* [ACTION ITEM]: The expected output is the complete listing, copied word for word.

* [DATA SUPPLIED]:
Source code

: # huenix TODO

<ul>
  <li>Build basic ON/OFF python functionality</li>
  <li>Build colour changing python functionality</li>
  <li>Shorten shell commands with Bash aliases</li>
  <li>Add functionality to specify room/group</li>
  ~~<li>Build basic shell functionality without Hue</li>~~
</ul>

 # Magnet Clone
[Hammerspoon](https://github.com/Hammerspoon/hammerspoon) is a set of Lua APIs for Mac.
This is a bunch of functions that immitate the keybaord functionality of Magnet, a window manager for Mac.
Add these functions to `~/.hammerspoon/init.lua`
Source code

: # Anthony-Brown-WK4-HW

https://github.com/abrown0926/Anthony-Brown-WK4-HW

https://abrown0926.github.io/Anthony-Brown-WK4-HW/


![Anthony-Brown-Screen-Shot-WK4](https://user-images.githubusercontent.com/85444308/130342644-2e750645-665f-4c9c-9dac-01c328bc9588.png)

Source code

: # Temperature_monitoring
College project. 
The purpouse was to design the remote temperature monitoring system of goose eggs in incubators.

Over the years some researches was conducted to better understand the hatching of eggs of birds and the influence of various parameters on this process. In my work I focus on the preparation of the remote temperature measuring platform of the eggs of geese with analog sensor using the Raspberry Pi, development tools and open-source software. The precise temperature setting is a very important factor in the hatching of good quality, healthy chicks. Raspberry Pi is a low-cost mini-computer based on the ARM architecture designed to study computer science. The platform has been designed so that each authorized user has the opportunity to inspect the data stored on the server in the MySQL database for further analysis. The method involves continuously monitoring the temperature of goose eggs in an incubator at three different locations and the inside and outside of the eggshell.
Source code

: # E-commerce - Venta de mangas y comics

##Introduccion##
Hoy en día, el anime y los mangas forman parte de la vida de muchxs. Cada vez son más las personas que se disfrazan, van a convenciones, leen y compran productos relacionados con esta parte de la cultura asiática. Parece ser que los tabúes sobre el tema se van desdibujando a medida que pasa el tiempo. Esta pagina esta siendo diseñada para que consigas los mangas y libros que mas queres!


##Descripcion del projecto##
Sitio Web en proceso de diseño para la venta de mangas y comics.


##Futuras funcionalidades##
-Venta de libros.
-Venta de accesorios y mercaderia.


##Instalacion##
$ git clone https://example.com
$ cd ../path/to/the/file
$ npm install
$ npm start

* [YOUR SOLUTION]:
Source code

: # huenix TODO

<ul>
  <li>Build basic ON/OFF python functionality</li>
  <li>Build colour changing python functionality</li>
  <li>Shorten shell commands with Bash aliases</li>
  <li>Add functionality to specify room/group</li>
  ~~<li>Build basic shell functionality without Hue</li>~~
</ul>

 # Magnet Clone
[Hammerspoon](https://github.com/Hammerspoon/hammerspoon) is a set of Lua APIs for Mac.
This is a bunch of functions that immitate the keybaord functionality of Magnet, a window manager for Mac.
Add these functions to `~/.hammerspoon/init.lua`
Source code

: # Anthony-Brown-WK4-HW

https://github.com/abrown0926/Anthony-Brown-WK4-HW

https://abrown0926.github.io/Anthony-Brown-WK4-HW/


![Anthony-Brown-Screen-Shot-WK4](https://user-images.githubusercontent.com/85444308/130342644-2e750645-665f-4c9c-9dac-01c328bc9588.png)

Source code

: # Temperature_monitoring
College project. 
The purpouse was to design the remote temperature monitoring system of goose eggs in incubators.

Over the years some researches was conducted to better understand the hatching of eggs of birds and the influence of various parameters on this process. In my work I focus on the preparation of the remote temperature measuring platform of the eggs of geese with analog sensor using the Raspberry Pi, development tools and open-source software. The precise temperature setting is a very important factor in the hatching of good quality, healthy chicks. Raspberry Pi is a low-cost mini-computer based on the ARM architecture designed to study computer science. The platform has been designed so that each authorized user has the opportunity to inspect the data stored on the server in the MySQL database for further analysis. The method involves continuously monitoring the temperature of goose eggs in an incubator at three different locations and the inside and outside of the eggshell.
Source code

: # E-commerce - Venta de mangas y comics

##Introduccion##
Hoy en día, el anime y los mangas forman parte de la vida de muchxs. Cada vez son más las personas que se disfrazan, van a convenciones, leen y compran productos relacionados con esta parte de la cultura asiática. Parece ser que los tabúes sobre el tema se van desdibujando a medida que pasa el tiempo. Esta pagina esta siendo diseñada para que consigas los mangas y libros que mas queres!


##Descripcion del projecto##
Sitio Web en proceso de diseño para la venta de mangas y comics.


##Futuras funcionalidades##
-Venta de libros.
-Venta de accesorios y mercaderia.


##Instalacion##
$ git clone https://example.com
$ cd ../path/to/the/file
$ npm install
$ npm start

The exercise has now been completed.